▸ Goal of the exercise: Looking at the listing below, work out the number of lines where the string "communication" shows up, and give that number only.

▼

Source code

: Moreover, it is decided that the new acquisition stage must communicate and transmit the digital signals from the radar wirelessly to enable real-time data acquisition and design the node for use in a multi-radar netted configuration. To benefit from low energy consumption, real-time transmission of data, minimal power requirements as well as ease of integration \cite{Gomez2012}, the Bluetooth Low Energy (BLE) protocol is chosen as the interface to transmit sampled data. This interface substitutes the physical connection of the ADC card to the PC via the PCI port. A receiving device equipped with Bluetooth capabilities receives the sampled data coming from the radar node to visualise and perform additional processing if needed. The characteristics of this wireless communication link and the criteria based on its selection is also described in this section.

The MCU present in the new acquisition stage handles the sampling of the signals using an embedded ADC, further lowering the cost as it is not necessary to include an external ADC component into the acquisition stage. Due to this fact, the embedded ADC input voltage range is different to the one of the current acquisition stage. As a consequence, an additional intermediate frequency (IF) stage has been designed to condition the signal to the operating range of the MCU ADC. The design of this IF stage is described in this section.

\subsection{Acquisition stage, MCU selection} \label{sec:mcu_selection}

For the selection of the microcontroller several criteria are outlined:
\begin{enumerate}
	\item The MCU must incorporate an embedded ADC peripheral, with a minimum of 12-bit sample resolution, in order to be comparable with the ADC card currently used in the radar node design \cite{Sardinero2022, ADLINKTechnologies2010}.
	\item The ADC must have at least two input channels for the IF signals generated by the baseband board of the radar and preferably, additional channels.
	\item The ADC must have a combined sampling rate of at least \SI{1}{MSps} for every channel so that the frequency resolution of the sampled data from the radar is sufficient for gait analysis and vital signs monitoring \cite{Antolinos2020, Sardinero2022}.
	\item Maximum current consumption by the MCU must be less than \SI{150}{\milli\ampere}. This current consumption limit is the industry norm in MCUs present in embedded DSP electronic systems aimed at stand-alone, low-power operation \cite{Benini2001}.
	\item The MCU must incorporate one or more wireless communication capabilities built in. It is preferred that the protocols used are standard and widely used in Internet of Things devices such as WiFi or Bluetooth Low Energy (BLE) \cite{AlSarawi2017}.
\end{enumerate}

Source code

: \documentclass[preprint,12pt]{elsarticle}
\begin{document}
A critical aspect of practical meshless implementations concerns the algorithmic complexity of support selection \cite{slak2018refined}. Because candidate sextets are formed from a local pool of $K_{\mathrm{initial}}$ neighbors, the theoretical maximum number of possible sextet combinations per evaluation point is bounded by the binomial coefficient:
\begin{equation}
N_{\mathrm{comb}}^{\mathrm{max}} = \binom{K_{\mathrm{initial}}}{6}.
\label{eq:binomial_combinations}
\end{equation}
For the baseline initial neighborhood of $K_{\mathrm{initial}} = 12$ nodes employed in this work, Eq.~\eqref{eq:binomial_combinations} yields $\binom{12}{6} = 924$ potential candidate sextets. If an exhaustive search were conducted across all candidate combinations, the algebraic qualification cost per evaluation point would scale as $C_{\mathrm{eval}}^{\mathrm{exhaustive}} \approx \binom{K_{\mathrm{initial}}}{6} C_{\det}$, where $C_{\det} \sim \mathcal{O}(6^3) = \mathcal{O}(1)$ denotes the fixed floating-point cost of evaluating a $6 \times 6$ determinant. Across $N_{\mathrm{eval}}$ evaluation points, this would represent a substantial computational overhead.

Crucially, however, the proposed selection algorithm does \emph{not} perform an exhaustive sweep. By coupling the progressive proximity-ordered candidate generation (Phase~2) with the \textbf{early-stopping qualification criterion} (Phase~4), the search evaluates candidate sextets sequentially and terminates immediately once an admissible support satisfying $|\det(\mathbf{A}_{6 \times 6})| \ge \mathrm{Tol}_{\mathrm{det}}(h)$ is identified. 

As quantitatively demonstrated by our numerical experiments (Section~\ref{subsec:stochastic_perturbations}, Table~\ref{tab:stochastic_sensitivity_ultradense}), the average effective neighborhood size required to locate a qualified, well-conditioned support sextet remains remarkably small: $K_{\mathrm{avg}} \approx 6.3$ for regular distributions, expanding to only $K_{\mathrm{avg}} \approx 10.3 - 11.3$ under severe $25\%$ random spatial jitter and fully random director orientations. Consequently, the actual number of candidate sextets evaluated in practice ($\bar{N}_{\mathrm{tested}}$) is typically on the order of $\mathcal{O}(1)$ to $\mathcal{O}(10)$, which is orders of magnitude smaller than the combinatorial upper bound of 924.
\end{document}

▲

▸ Solution to the exercise: 2